Having written such a remoting framework once, and then having
implemented JSR 160, I think that the JSR 160 approach is simpler and
still almost equally powerful. For example, I would not make anymore
my listeners to be Remote in the RMI sense so that when a notification
is to be sent to that listener, the server calls the client via RMI.
That was the old MX4J remoting style of sending remote notifications.
I have to say that I like JSR 160's more.
Now you're getting out of my depth. I'd love to see you talk to Hiram
about the differences between your JSR-160 implementation and the remoting
framework that's currently in place.
Love that too, since I know very little of it: it is meant as a replacement of RMI/JRMP ?
I think JSR 160 and a remoting framework have both reason to exist, as they serve different purposes.
Yep kinda. the current stuff is meant to be close the wire RMI style
replacement. So after having read your post, I think i agree that JSR
160 is in a different space than geronimo remoting.
Last time I spoke with the core developers (was with Dain ?) I've understood
that JMX would have not be used to make J2EE calls (to EJBs to be clear), the
reason being JMX is too slow.
In this view, a remoting framework that takes care of EJB calls is orthogonal
to JSR 160.
OTOH, JSR 160 is quite pluggable, and should be possible to plug in the
remoting framework to create a JSR 160 connector.
MX4J offers a lot of base classes to do so, and it does already for 2
non-specified protocols: the local one and a remote over SOAP (with Axis).
I would be interested in finding out more about how to use our remoting
to create a jsr 160 connector.
But let me ask you this. If the listener does happen to be on a remote
machine, and the conenction is lost, how is the server supposed to handle it?
I would like the listener to be removed, instead of the server
getting an exception on every Notification thereafter.
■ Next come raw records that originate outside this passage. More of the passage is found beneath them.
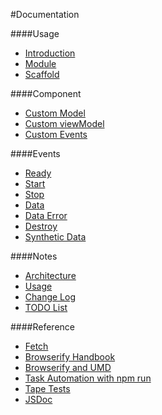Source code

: #Documentation

####Usage

* [Introduction](https://github.com/MajorLeagueBaseball/g5-component/blob/master/docs/usage-intro.md)
* [Module](https://github.com/MajorLeagueBaseball/g5-component/blob/master/docs/usage-module.md)
* [Scaffold](https://github.com/MajorLeagueBaseball/g5-component/blob/master/docs/usage-scaffold.md)

####Component

* [Custom Model](https://github.com/MajorLeagueBaseball/g5-component/blob/master/docs/custom-model.md)
* [Custom viewModel](https://github.com/MajorLeagueBaseball/g5-component/blob/master/docs/custom-viewModel.md)
* [Custom Events](https://github.com/MajorLeagueBaseball/g5-component/blob/master/docs/custom-events.md)

####Events

* [Ready](https://github.com/MajorLeagueBaseball/g5-component/blob/master/docs/events-ready.md)
* [Start](https://github.com/MajorLeagueBaseball/g5-component/blob/master/docs/events-start.md)
* [Stop](https://github.com/MajorLeagueBaseball/g5-component/blob/master/docs/events-stop.md)
* [Data](https://github.com/MajorLeagueBaseball/g5-component/blob/master/docs/events-data.md)
* [Data Error](https://github.com/MajorLeagueBaseball/g5-component/blob/master/docs/events-data-error.md)
* [Destroy](https://github.com/MajorLeagueBaseball/g5-component/blob/master/docs/events-destroy.md)
* [Synthetic Data](https://github.com/MajorLeagueBaseball/g5-component/blob/master/docs/events-synthetic-data.md)

####Notes

* [Architecture](https://github.com/MajorLeagueBaseball/g5-component/blob/master/docs/core-architecture.md)
* [Usage](https://github.com/MajorLeagueBaseball/g5-component/blob/master/docs/usage-notes.md)
* [Change Log](https://github.com/MajorLeagueBaseball/g5-component/blob/master/docs/core-change-log.md)
* [TODO List](https://github.com/MajorLeagueBaseball/g5-component/blob/master/docs/core-todo-list.md)

####Reference

* [Fetch](https://fetch.spec.whatwg.org/)
* [Browserify Handbook](https://github.com/substack/browserify-handbook)
* [Browserify and UMD](http://dontkry.com/posts/code/browserify-and-the-universal-module-definition.html)
* [Task Automation with npm run](http://substack.net/task_automation_with_npm_run)
* [Tape Tests](https://github.com/substack/tape)
* [JSDoc](http://usejsdoc.org/)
What's the
mechanic for ejecting the broken listener?
IMHO handling listener removal in a correct way requires a leasing
mechanism a la Jini (one can then ask why not using Jini; and there were
several supporters of this solution, that was finally discarded by the JSR 160
expert group - if you're interested I can tell you why). Removing the listener
altogether at the first failure may not be suitable in every case.
JSR 160 took a different approach (for several reasons): listeners are always
local, and notifications are polled and not pushed (before saying boooo, let me
go on explaining :)
When from a client you register a listener on a remote MBean, the client
listener remains client-local and non-remote; the server is instructed to add a
server-local (and non-remote) listener to that MBean. When the MBean emits a
notification, the server-local listener adds it to a notification buffer (that
has a limited capacity).
The client then polls the notification buffer asking notifications for its
listeners. If the connection is down, this polling cannot take place, and
basically the listener on the client is never notified. On server notification
will queue up, until they are purged from the notification buffer (reaching of
capacity).
If the client is then able to connect again, the server will send it the queued
notifications.
The polling mechanism in JSR 160 can be seen as a push mechanism initiated by
the client, and it is fair both in term of responsiveness and network traffic
(2 problems of a classic polling approach).
I like the queuing idea (coming from a jms background)... but it would
still be nice to push to the client if the protocol supports it.
It may also happen that a JSR 160 connector client gets DGC'ed.
In that case, the behavior would be to remove all listeners registered by that
connector client. MX4J for now does not do this, and I reserve to myself more
time to think if it will be the right thing to do (which I'm not sure of).
At the end, you get a dangling listener on the MBean on server-side that fills
up the notification buffer that eventually purges its notifications (if the
DGC-driven mechanism is not in place) since the corresponding - disconnected -
client never ask for notifications.
Good points... how would a protocol layer inform the jsr 160 layer that
a listener needs to get gced??
Note also that only in RMI/JRMP you have DGC (not in RMI/IIOP, for example).
Given that, a remoting framework used to make JMX calls should IMNSHO be based
on JSR 160, as a pluggable protocol.
As such, should exploit the features of the protocol to handle the case you
mention. If Geronimo's remoting framework has leasing would be great; if not,
but has DGC (because it's based on RMI/JRMP), great; if not (because it's based
on a custom protocol) I am inclined to think that the default JSR 160 approach
is the less surprising - but here I'm somehow biased ;)
Sounds good to me.. How can I get started creating 160 clients and
furthermore, how can I plug our remoting protocol into 160?
Don't know if I have confused you more (maybe I missed the point), but feel free to ask more.